Some of the students may speak a wide variety of languages, but English may not be one of them. Our goal as educators is that every student who sets foot into our classroom, will step out of the classroom with success. The first step to teaching a multicultural classroom, is to make each student feel safe and the desire to be there. By preventing prejudice and discrimination, the student will feel wanted and welcome. According to the National Association for Multicultural Education “multicultural education helps students develop positive self-image, offers students an equitable educational opportunity, allows multiple perspectives and ways of thinking, combats stereotypes and prejudicial behavior, and teaches students to critique society in the interest of social justice”. This will welcome every student of different cultures, to want to participate by creating the environment that will bring every child out of their shell.
Taking the time to know a student as an individual and not just a student can go a long way. This helps build trust, communication and a bond between the educator and the student. A student always knows when the educator cares about them and will go an extra step of the way to assure the educator is pleased with them. We only know the student as another member of the class at the beginning of the school year, but we have no idea as educators, what happens outside of the school doors. Sometimes school may give the student the only eight hours of safety, peace, food, comfort and company. The student may be coming from a household where they are exposed to abuse and isolation. In some cultures, men are male chauvinist and it is not viewed as inappropriate. Other cultures, women are not allowed to look men in the eyes or superiors, it is viewed as a sign of disrespect. In the Mexican- American culture, people are used to hugging, touching figures of authority. The way every person is different from one another, cultures also vary.
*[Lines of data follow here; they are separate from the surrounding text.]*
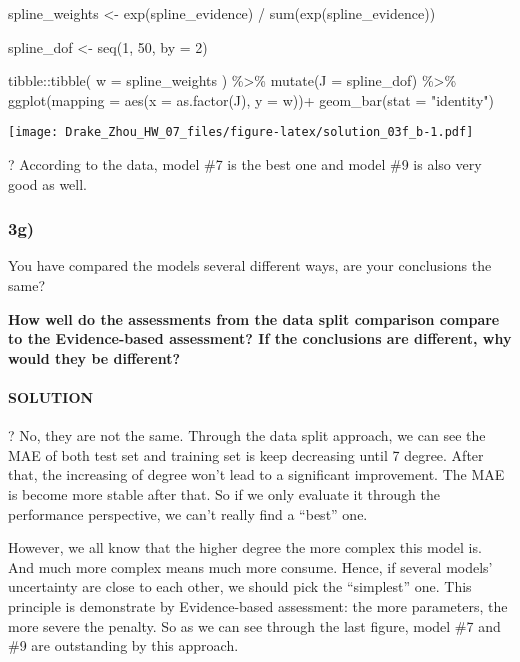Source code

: \documentclass[
]{article}
\newenvironment{Shaded}{\begin{snugshade}}{\end{snugshade}}
\newcommand{\AttributeTok}[1]{\textcolor[rgb]{0.77,0.63,0.00}{#1}}
\newcommand{\DecValTok}[1]{\textcolor[rgb]{0.00,0.00,0.81}{#1}}
\newcommand{\FunctionTok}[1]{\textcolor[rgb]{0.00,0.00,0.00}{#1}}
\newcommand{\NormalTok}[1]{#1}
\newcommand{\OtherTok}[1]{\textcolor[rgb]{0.56,0.35,0.01}{#1}}
\newcommand{\SpecialCharTok}[1]{\textcolor[rgb]{0.00,0.00,0.00}{#1}}
\newcommand{\StringTok}[1]{\textcolor[rgb]{0.31,0.60,0.02}{#1}}
\begin{document}
\begin{Shaded}
\begin{Highlighting}[]
\NormalTok{spline\_weights }\OtherTok{\textless{}{-}} \FunctionTok{exp}\NormalTok{(spline\_evidence) }\SpecialCharTok{/} \FunctionTok{sum}\NormalTok{(}\FunctionTok{exp}\NormalTok{(spline\_evidence))}

\NormalTok{spline\_dof }\OtherTok{\textless{}{-}} \FunctionTok{seq}\NormalTok{(}\DecValTok{1}\NormalTok{, }\DecValTok{50}\NormalTok{, }\AttributeTok{by =} \DecValTok{2}\NormalTok{)}

\NormalTok{tibble}\SpecialCharTok{::}\FunctionTok{tibble}\NormalTok{(}
  \AttributeTok{w =}\NormalTok{ spline\_weights}
\NormalTok{) }\SpecialCharTok{\%\textgreater{}\%} 
  \FunctionTok{mutate}\NormalTok{(}\AttributeTok{J =}\NormalTok{ spline\_dof) }\SpecialCharTok{\%\textgreater{}\%} 
  \FunctionTok{ggplot}\NormalTok{(}\AttributeTok{mapping =} \FunctionTok{aes}\NormalTok{(}\AttributeTok{x =} \FunctionTok{as.factor}\NormalTok{(J), }\AttributeTok{y =}\NormalTok{ w))}\SpecialCharTok{+}
  \FunctionTok{geom\_bar}\NormalTok{(}\AttributeTok{stat =} \StringTok{"identity"}\NormalTok{)}
\end{Highlighting}
\end{Shaded}

\texttt{[image: Drake\_Zhou\_HW\_07\_files/figure-latex/solution\_03f\_b-1.pdf]}

? According to the data, model \#7 is the best one and model \#9 is also
very good as well.

\hypertarget{g-1}{%
\subsubsection{3g)}\label{g-1}}

You have compared the models several different ways, are your
conclusions the same?

\textbf{How well do the assessments from the data split comparison
compare to the Evidence-based assessment? If the conclusions are
different, why would they be different?}

\hypertarget{solution-18}{%
\paragraph{SOLUTION}\label{solution-18}}

? No, they are not the same. Through the data split approach, we can see
the MAE of both test set and training set is keep decreasing until 7
degree. After that, the increasing of degree won't lead to a significant
improvement. The MAE is become more stable after that. So if we only
evaluate it through the performance perspective, we can't really find a
``best'' one.

However, we all know that the higher degree the more complex this model
is. And much more complex means much more consume. Hence, if several
models' uncertainty are close to each other, we should pick the
``simplest'' one. This principle is demonstrate by Evidence-based
assessment: the more parameters, the more severe the penalty. So as we
can see through the last figure, model \#7 and \#9 are outstanding by
this approach.
\end{document}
Teachers should always integrate multicultural education into their classroom and the school in general. I have known of schools who will want the students to accommodate to their curriculum, instead of slowly walking hand by hand with the student and slowly integrate them into the curriculum. Teachers should integrate a diverse reading list that includes different cultures. The educator should encourage other students to join and participate as they also learn new things.
“Discovering diversity takes creativity, extra effort, diligence, and courage on the teacher’s part” (Fish, 2015). Although every educator (or anyone involved in a child’s life), should take the extra step, not many do. It can be very challenging and new, but at the end it can be very rewarding. It may be new territory to many teachers, and that may be a reason why many avoid it. Avoiding the situation is depriving the student from their right to learning. The educator has to keep an open mind during the process and the student will meet them half way. Fish talks about how a teacher must be willing to take new risks and try a variety of new things even if they seem scary. These students that are coming to us are also taking that risk, and they may be afraid or intimidated by all the new information, the least we could do for them is help them.
Setting aside culture, teachers should know their students’ learning patterns. Educators should comprehend that different cultures respond different to information.
“Israeli children, for example, are taught to readily criticize an instructor who they feel is saying something that is incorrect while Vietnamese children will not say a word during class unless called upon to regurgitate memorized material (Jones 10). Students from Israel differ greatly from students from Vietnam, which may create a culture clash in the classroom. Vietnamese students will think the Israeli students are rude, brash, unnerving, and extremely obnoxious.” (Fish, 2015)
Educators should also educate the rest of the class and let them know that we all have different beliefs, but just because they believe a different thing means that they are wrong. The educator could even have the student introduce interesting facts about their culture, that they think the rest of the students in the class should know. This allows the student also to introduce themselves along with their culture if they would like too. This would be the student’s first step into confidence.
When it comes to teaching a multicultural classroom, teachers should always be welcoming of new ideas and allow the rest of the class to learn from them too. Having a classed filled with diversity only means the teacher must be creative and open minded!